2. In the sequence of numbers from 1 to 100, by adding the first number to the second last, the second to the third last, and so on, we will get 49 pairs that add up to one hundred: 1 + 99 = 100, 2 + 98 = 100, 3 + 97 = 100, and so on up to 49 + 51 = 100. That makes 4,900. The number 50, being in the middle, stands alone, as does 100, standing at the end. Adding 50 and 100 to 4,900 gives 5,050.

3. Six arrows, given that the only addition of the score points adding up to 100 is as follows: 17 + 17 + 17 + 17 + 16 + 16 = 100.

4. The puzzle asks how many kits, cats, sacks, and wives were going to St. Ives. None were going to it; they were all coming from it. Only one person was going to St. Ives—the narrator of the rhyme.  

5. Since the snail crawls up 3 feet, but slips back 2 feet, its net distance gain at the end of every day is 1 foot up from the day before. To put it another way, the snail’s climbing rate is 1 foot up per day. At the end of the first day, therefore, the snail will have gone up 1 foot from the bottom of the well, and will have 29 feet left to go to the top on the second day (remembering that the well is 30 feet in depth). 

Day 1: Goes up to the 3-foot mark and slides down to the 1-foot mark.
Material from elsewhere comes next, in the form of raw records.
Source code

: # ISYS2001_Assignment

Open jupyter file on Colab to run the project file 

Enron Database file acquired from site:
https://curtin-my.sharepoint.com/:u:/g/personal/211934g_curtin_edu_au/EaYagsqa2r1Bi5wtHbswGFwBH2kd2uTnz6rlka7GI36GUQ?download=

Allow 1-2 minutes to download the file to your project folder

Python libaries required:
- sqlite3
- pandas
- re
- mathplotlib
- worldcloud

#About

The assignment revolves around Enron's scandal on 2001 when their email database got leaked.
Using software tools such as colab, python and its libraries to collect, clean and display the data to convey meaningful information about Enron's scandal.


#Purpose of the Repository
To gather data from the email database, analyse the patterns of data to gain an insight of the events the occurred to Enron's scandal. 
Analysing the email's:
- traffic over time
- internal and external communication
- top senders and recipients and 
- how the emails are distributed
Day 2: Starts at the 1-foot mark, goes up to the 4-foot mark and slides down to the 2-foot mark.

Day 3: Starts at the 2-foot mark, goes up to the 6-foot mark and slides down to the 3-foot mark.
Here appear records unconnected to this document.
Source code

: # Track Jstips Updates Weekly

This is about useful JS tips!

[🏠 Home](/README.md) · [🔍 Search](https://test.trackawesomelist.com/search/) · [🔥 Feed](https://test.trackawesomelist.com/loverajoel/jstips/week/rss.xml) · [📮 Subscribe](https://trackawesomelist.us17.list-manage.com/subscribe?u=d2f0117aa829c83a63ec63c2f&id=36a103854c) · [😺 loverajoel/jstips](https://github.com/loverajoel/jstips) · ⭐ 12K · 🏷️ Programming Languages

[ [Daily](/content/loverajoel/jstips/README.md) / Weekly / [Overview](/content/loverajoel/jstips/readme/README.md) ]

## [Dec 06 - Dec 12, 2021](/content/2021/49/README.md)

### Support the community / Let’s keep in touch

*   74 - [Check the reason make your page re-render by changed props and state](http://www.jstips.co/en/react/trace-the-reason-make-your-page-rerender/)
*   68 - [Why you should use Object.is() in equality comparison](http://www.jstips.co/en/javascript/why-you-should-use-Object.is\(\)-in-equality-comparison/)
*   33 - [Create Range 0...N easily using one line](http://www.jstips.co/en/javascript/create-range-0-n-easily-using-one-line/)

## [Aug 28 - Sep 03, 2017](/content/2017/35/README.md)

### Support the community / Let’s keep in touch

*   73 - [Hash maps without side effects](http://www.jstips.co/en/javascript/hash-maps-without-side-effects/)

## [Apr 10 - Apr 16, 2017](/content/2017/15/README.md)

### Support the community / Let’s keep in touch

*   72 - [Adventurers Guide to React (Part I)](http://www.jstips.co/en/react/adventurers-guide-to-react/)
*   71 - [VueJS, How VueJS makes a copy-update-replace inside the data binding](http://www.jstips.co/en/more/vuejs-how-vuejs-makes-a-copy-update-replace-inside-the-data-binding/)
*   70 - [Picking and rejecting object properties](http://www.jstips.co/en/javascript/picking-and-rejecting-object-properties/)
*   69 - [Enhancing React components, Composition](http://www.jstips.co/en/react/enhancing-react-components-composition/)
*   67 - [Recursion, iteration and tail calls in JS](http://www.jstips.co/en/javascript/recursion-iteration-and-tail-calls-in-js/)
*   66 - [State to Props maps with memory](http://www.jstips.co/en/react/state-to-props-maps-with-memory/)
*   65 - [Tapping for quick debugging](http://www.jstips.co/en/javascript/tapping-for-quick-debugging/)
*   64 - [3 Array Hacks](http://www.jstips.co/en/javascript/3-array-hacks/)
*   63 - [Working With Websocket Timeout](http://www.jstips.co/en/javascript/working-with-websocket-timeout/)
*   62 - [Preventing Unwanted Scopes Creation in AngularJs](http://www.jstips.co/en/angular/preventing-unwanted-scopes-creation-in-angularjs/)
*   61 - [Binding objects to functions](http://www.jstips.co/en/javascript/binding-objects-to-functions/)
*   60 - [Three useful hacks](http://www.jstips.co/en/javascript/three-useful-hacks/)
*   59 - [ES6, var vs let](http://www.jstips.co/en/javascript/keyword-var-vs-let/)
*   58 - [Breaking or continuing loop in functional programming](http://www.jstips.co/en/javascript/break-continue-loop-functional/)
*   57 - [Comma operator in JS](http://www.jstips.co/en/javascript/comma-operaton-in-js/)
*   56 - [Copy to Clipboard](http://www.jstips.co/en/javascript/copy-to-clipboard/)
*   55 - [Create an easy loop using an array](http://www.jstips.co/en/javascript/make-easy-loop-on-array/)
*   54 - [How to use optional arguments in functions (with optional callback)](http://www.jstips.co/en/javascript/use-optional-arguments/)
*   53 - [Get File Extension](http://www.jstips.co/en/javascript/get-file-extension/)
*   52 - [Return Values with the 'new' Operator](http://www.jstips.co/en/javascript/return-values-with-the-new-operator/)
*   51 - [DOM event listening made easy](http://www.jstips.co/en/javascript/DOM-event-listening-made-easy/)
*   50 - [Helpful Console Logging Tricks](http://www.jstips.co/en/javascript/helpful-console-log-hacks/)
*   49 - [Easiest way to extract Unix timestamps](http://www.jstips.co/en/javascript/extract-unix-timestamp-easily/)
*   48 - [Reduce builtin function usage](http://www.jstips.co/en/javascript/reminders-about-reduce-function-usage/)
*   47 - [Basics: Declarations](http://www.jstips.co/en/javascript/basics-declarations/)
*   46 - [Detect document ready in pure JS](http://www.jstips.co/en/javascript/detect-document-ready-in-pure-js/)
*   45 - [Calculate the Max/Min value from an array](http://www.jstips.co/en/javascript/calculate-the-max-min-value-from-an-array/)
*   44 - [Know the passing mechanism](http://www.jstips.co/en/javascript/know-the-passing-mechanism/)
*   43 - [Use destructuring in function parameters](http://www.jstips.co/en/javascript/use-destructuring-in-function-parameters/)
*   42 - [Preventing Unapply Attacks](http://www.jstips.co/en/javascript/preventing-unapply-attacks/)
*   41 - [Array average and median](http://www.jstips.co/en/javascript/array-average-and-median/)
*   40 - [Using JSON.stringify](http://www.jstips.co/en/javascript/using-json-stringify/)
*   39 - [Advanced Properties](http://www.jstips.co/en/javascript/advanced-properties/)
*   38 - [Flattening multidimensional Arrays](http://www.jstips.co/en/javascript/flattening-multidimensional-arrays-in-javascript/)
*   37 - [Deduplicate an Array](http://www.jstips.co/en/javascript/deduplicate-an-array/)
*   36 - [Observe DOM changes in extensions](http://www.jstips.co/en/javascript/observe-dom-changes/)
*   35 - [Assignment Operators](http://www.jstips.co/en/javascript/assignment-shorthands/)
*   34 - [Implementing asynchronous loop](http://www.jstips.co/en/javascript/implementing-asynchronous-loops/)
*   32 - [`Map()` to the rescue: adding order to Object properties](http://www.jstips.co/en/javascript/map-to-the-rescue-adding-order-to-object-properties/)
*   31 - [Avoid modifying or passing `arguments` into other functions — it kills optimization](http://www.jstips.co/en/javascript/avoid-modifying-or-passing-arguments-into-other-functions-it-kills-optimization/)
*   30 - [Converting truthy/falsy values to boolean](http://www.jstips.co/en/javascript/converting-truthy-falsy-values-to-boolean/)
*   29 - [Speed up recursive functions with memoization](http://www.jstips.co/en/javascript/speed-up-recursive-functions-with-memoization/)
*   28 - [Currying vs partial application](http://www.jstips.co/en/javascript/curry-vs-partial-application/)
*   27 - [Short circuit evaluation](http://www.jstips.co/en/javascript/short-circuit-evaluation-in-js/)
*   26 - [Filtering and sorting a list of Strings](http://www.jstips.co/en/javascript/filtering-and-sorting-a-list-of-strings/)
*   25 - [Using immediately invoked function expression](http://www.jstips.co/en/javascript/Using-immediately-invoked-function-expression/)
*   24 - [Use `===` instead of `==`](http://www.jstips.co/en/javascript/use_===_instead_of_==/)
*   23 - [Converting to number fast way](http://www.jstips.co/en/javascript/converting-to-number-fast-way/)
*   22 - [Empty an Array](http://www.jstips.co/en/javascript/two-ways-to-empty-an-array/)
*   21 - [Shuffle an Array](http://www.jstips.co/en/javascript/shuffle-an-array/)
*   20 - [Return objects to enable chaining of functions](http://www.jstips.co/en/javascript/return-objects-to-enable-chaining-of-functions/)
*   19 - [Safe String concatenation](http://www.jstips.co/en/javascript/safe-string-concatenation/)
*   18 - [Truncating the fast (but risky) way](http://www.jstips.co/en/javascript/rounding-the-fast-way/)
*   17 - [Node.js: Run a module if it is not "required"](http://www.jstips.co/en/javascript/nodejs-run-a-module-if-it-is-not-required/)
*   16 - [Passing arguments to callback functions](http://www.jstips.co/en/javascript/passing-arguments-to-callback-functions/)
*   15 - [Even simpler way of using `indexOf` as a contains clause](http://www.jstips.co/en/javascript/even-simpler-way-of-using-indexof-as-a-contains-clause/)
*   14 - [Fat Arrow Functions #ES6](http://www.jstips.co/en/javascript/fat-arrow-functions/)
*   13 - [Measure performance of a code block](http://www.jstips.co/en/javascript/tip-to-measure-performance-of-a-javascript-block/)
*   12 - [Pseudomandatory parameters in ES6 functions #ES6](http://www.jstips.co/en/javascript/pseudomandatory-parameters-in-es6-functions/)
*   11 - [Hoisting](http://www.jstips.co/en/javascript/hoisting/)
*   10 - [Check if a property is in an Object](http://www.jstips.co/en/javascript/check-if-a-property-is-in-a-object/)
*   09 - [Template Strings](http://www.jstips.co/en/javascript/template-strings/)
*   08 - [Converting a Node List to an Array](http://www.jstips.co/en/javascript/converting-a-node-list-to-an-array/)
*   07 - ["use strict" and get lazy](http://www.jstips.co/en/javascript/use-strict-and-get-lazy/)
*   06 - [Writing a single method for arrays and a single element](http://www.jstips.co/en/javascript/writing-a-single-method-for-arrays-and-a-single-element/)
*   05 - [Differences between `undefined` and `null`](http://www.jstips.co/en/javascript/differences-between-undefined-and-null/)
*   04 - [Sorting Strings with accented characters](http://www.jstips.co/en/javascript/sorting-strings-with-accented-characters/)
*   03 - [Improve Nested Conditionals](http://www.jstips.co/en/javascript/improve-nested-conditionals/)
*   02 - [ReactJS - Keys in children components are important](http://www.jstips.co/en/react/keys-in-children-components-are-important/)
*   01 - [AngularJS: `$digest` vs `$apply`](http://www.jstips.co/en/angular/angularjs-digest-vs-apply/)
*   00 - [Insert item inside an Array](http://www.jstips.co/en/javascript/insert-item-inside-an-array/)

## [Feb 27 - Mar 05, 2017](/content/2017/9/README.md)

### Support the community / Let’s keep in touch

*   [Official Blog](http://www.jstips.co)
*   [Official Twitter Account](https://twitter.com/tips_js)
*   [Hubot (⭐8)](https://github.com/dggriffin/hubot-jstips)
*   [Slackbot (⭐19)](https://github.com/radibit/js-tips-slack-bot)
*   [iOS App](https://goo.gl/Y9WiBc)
Day 26: Starts at the 25-foot mark, goes up to the 28-foot mark and slides down to the 26-foot mark.

Day 27: Starts at the 26-foot mark, goes up to the 29-foot mark and slides down to the 27-foot mark.
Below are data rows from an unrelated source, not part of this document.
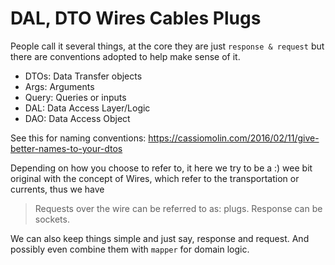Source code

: # DAL, DTO Wires Cables Plugs

People call it several things, at the core they are just `response & request` but there are conventions adopted to help make sense of it.

- DTOs: Data Transfer objects
- Args: Arguments
- Query: Queries or inputs
- DAL: Data Access Layer/Logic
- DAO: Data Access Object

See this for naming conventions: <https://cassiomolin.com/2016/02/11/give-better-names-to-your-dtos>

Depending on how you choose to refer to, it here we try to be a :) wee bit original with the concept of Wires, which refer to the transportation or currents, thus we have

> Requests over the wire can be referred to as: plugs.
> Response can be sockets.

We can also keep things simple and just say, response and request. And possibly even combine them with `mapper` for domain logic.
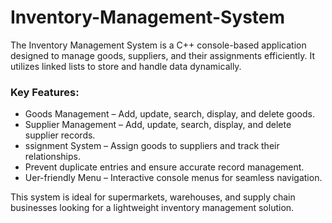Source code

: # Inventory-Management-System
The Inventory Management System is a C++ console-based application designed to manage goods, suppliers, and their assignments efficiently. It utilizes linked lists to store and handle data dynamically.

### Key Features:
* Goods Management – Add, update, search, display, and delete goods.
*  Supplier Management – Add, update, search, display, and delete supplier records.
*   ssignment System – Assign goods to suppliers and track their relationships.
*   Prevent duplicate entries and ensure accurate record management.
*   Uer-friendly Menu – Interactive console menus for seamless navigation.

This system is ideal for supermarkets, warehouses, and supply chain businesses looking for a lightweight inventory management solution. 
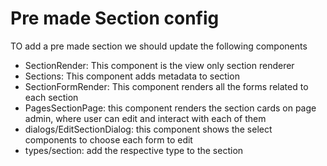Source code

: # Pre made Section config

TO add a pre made section we should update the following components

- SectionRender: This component is the view only section renderer
- Sections: This component adds metadata to section
- SectionFormRender: This component renders all the forms related to each section
- PagesSectionPage: this component renders the section cards on page admin, where user can edit and interact with each of them
- dialogs/EditSectionDialog: this component shows the select components to choose each form to edit
- types/section: add the respective type to the section
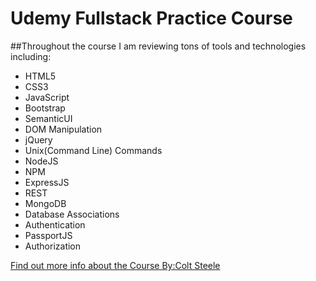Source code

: # Udemy Fullstack Practice Course

##Throughout the course I am reviewing tons of tools and technologies including:

* HTML5
* CSS3
* JavaScript
* Bootstrap
* SemanticUI
* DOM Manipulation
* jQuery
* Unix(Command Line) Commands
* NodeJS
* NPM
* ExpressJS
* REST
* MongoDB
* Database Associations
* Authentication
* PassportJS
* Authorization


[Find out more info about the Course By:Colt Steele](https://www.udemy.com/the-web-developer-bootcamp/)
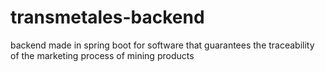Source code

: # transmetales-backend
backend made in spring boot for software that guarantees the traceability of the marketing process of mining products
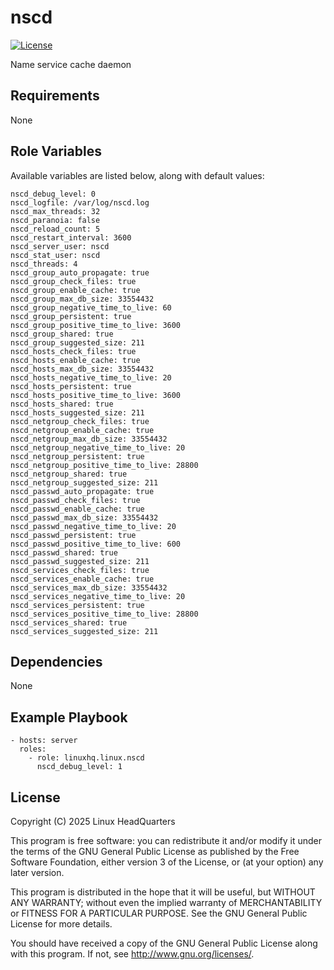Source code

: # nscd

[![License](https://img.shields.io/badge/license-GPLv3-lightgreen)](https://www.gnu.org/licenses/gpl-3.0.en.html#license-text)

Name service cache daemon

## Requirements

None

## Role Variables

Available variables are listed below, along with default values:

    nscd_debug_level: 0
    nscd_logfile: /var/log/nscd.log
    nscd_max_threads: 32
    nscd_paranoia: false
    nscd_reload_count: 5
    nscd_restart_interval: 3600
    nscd_server_user: nscd
    nscd_stat_user: nscd
    nscd_threads: 4
    nscd_group_auto_propagate: true
    nscd_group_check_files: true
    nscd_group_enable_cache: true
    nscd_group_max_db_size: 33554432
    nscd_group_negative_time_to_live: 60
    nscd_group_persistent: true
    nscd_group_positive_time_to_live: 3600
    nscd_group_shared: true
    nscd_group_suggested_size: 211
    nscd_hosts_check_files: true
    nscd_hosts_enable_cache: true
    nscd_hosts_max_db_size: 33554432
    nscd_hosts_negative_time_to_live: 20
    nscd_hosts_persistent: true
    nscd_hosts_positive_time_to_live: 3600
    nscd_hosts_shared: true
    nscd_hosts_suggested_size: 211
    nscd_netgroup_check_files: true
    nscd_netgroup_enable_cache: true
    nscd_netgroup_max_db_size: 33554432
    nscd_netgroup_negative_time_to_live: 20
    nscd_netgroup_persistent: true
    nscd_netgroup_positive_time_to_live: 28800
    nscd_netgroup_shared: true
    nscd_netgroup_suggested_size: 211
    nscd_passwd_auto_propagate: true
    nscd_passwd_check_files: true
    nscd_passwd_enable_cache: true
    nscd_passwd_max_db_size: 33554432
    nscd_passwd_negative_time_to_live: 20
    nscd_passwd_persistent: true
    nscd_passwd_positive_time_to_live: 600
    nscd_passwd_shared: true
    nscd_passwd_suggested_size: 211
    nscd_services_check_files: true
    nscd_services_enable_cache: true
    nscd_services_max_db_size: 33554432
    nscd_services_negative_time_to_live: 20
    nscd_services_persistent: true
    nscd_services_positive_time_to_live: 28800
    nscd_services_shared: true
    nscd_services_suggested_size: 211

## Dependencies

None

## Example Playbook

    - hosts: server
      roles:
        - role: linuxhq.linux.nscd
          nscd_debug_level: 1

## License

Copyright (C) 2025 Linux HeadQuarters

This program is free software: you can redistribute it and/or modify
it under the terms of the GNU General Public License as published by
the Free Software Foundation, either version 3 of the License, or
(at your option) any later version.

This program is distributed in the hope that it will be useful,
but WITHOUT ANY WARRANTY; without even the implied warranty of
MERCHANTABILITY or FITNESS FOR A PARTICULAR PURPOSE. See the
GNU General Public License for more details.

You should have received a copy of the GNU General Public License
along with this program. If not, see <http://www.gnu.org/licenses/>.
Day 28: Starts at the 27-foot mark, goes up 3 feet, reaches the top, and goes out, precluding its slippage back down. So, the snail gets to the top on the 28th day.. 

6. There are various possibilities for three numbers standing for the children’s three ages, which, when multiplied together, must give 36. But only 9, 2, 2, and 6, 6, 1 add up to the same sum, which is  the number of the gate: 9 × 2 × 2 = 36 and 6 × 6 × 1 = 36; and 9 + 2 + 2 = 13 and 6 + 6 + 1 = 13. No other triplet of numbers will satisfy these two conditions; that is, there is no other set of three numbers that will produce a product of 36 and the sum of 13. When the resident stated that her “oldest” child had the measles, the census taker realized that the triplet that allowed for one, and only one, oldest child was 9, 2, 2. Therefore, the ages of the children are 9, 2, and 2. In 6, 6, 1 there are two, not one, “older” children.

7. By letting Diophantus’ age be x, the following equation translates the statement into appropriate algebraic language: x/6 + x/7 + x/12 + 5 + x/2 + 4 = x. Solving for x we get 84.

8. It is easy to get duped by this puzzle. The only possible answer is: 23 x 1 = 23. 

9. A decimal point will do the trick: 5.7

10. This is a puzzle based on the exponential number 2n.

2 parents

4 grandparents

8 great-grandparents

16 great-great-grandparents

32 great-great-great-grandparents

2 + 4 + 8 + 16 + 32 = 62 photos in all.